Le risque, comme souvent lorsqu’on s’intéresse à des concepts, est de se payer de mots, ceux-là sur lesquels on est unanimement d’accord, où à peu près d’accord, tout en oubliant la nécessité d’implications concrètes. Qu’il y ait des accords de principe, c’est important dans l’Église. Mais est-ce suffisant pour que les institutions en deviennent réellement participatives dans les faits ?

S’agissant de fonctionnement collégial des institutions, outre les apports déjà très enrichissants des théologiens et canonistes, nous voudrions poursuivre les efforts par une modeste contribution, à des fins d’aide à la mise en place concrète de manières de travailler en Église dans le diocèse et les paroisses. La présente Lettre se limitera à quelques propositions techniques qui pourraient ultérieurement en appeler d’autres ; notre boite à outils est ouverte et loin d’être pleine ! Plus précisément, nous présentons ci-dessous une triple distinction méthodologique qui nous semble particulièrement correspondre à l’esprit chrétien : distinction, d’abord, entre fonction de présidence et fonction de modérateur (I) ; ensuite, entre évaluation et relecture (II) ; et enfin, entre évaluation de conformité et évaluation de pertinence (III).

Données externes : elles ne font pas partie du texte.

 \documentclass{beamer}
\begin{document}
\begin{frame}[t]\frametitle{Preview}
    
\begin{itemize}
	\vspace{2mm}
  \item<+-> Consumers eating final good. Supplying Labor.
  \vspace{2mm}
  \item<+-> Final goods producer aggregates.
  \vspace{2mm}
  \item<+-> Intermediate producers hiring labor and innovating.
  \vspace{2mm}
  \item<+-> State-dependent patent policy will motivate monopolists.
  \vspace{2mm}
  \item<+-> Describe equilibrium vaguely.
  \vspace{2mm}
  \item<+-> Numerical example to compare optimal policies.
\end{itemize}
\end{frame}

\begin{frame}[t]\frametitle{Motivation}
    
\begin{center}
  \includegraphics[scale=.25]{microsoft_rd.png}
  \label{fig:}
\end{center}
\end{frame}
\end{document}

I.- Distinguer rôle de président et rôle de modérateur (d’animateur)

La distinction entre les rôles de président et de modérateur est rare, voire inexistante, dans les institutions profanes, dans lesquelles ces deux fonctions se confondent souvent : on y désigne indifféremment président ou modérateur celui qui est chargé d’animer techniquement une réunion. Mais la distinction existe cependant en monde chrétien, spécialement en liturgie : dans la célébration eucharistique dominicale en effet – c’est l’exemple qui nous vient le plus spontanément à l’esprit – l’animateur liturgique n’est pas le président. Et cette distinction liturgique est à mettre en rapport avec ce qui est spécifique de notre foi et d’une approche sacramentelle de la réalité ecclésiale. C’est ce que nous explicitons ci-dessous en quelques mots.

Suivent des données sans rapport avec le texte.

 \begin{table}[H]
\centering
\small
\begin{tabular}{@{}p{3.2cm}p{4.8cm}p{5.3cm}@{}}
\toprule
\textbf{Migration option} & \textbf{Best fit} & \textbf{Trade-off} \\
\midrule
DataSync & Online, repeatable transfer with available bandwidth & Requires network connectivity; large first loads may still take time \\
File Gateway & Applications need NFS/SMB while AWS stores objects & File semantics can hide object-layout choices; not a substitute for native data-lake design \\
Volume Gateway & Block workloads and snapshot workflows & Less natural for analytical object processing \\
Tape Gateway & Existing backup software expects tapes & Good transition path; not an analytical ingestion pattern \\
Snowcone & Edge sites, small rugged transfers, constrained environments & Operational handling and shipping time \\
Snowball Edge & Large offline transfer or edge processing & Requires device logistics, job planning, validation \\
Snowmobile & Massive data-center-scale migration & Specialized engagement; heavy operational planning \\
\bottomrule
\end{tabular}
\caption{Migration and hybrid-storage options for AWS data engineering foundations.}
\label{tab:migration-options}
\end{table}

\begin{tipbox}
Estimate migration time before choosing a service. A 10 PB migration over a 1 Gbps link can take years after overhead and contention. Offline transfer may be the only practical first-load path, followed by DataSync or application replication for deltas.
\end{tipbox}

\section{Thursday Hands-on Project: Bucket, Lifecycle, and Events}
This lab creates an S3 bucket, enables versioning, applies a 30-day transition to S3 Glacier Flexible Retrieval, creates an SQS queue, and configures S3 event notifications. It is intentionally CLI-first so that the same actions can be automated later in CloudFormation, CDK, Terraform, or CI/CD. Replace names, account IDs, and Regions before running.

Celui qui préside la liturgie, de par le caractère sacerdotal de l’ordination dont il est revêtu (évêque ou prêtre) et de la mission qu’il a reçue, tient dans la célébration une place singulière qui sert à rappeler en personne la présence sacramentelle du Christ (ce que signifie la formule latine in persona Christi) dans l’assemblée. Cette place spécifique combine deux réalités : celui qui préside est le ministre agissant du sacrement, et il est lui-même revêtu d’un sacrement spécifique, celui de l’ordre. Le président joue ainsi un rôle essentiellement et éminemment symbolique (au sens le plus fort du terme) : il rassemble sacramentellement les fidèles présents dans la communion d’un Autre, celle du Christ, pour que l’assemblée (ecclesia) devienne Corps du Christ. Du fait même de cette fonction symbolique, il n’y a pas deux ou plusieurs présidents en même temps dans une même synaxe eucharistique ; et même dans le cas d’une concélébration, un seul préside, les autres lui sont associés. Il appartient aux théologiens des sacrements et aux liturgistes de pousser éventuellement plus loin la réflexion sur ce point précis.

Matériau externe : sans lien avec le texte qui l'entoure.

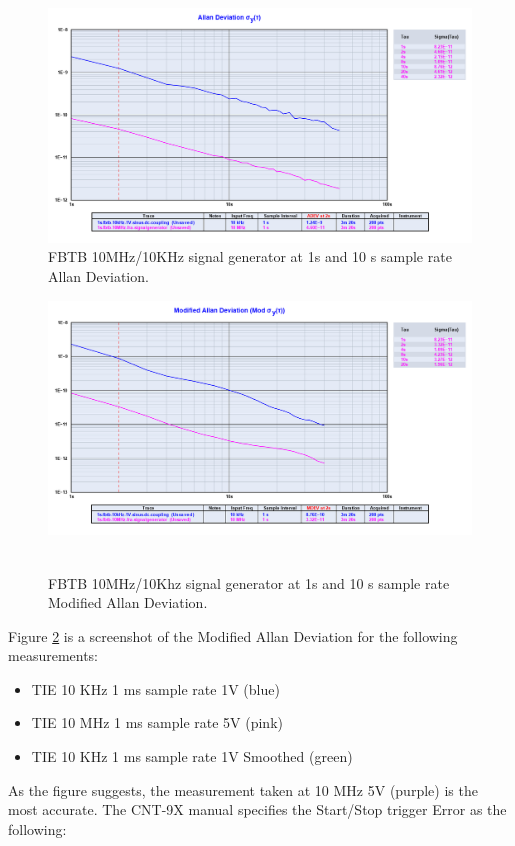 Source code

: \documentclass[11pt,english,a4paper]{article}
\begin{document}
\begin{figure}[!htb]
  \centering
    \includegraphics[width=1\textwidth]{fbtb_10mhzkhz_generator_allan.png}
    \caption{FBTB 10MHz/10KHz signal generator at 1s and 10 s sample rate Allan Deviation.}
        \label{fig:sg_10x_allan_dev}
\end{figure}

\begin{figure}[!htb]
  \centering
    \includegraphics[width=1\textwidth]{fbtb_10mhzkhz_generator_mod_allan.png}\
  \caption{FBTB 10MHz/10Khz signal generator at 1s and 10 s sample rate Modified Allan Deviation.}
      \label{fig:sg_10x_mod_allan_dev}
\end{figure}

Figure \ref{fig:sg_10x_mod_allan_dev} is a screenshot of the Modified Allan Deviation for the following measurements:
\begin{itemize}
  \item TIE 10 KHz 1 ms sample rate 1V (blue)
  \item TIE 10 MHz 1 ms sample rate 5V (pink)
  \item TIE 10 KHz 1 ms sample rate 1V Smoothed (green)
\end{itemize}
As the figure suggests, the measurement taken at 10 MHz 5V (purple) is the most accurate. The CNT-9X manual specifies the Start/Stop trigger Error as the following:
\end{document}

L’animateur – ou les animateurs car, à la différence de la fonction de présidence, l’animation peut être exercée à plusieurs – joue quant à lui un rôle surtout de facilitation : il met en œuvre ses compétences de catéchiste ou de maître de chœur par exemple, pour la cohésion de l’assemblée, son unité, et que la communion passe par des réalités concrètement vécues telles que la disposition spatiale des personnes et du groupe, l’unité du chant, certains gestes communs, etc.

Par convention, retenons que la fonction du président est symbolique, et que celle de l’animateur est opératoire. Nous reviendrons ci-après sur cette terminologie, à propos d’évaluation et de relecture.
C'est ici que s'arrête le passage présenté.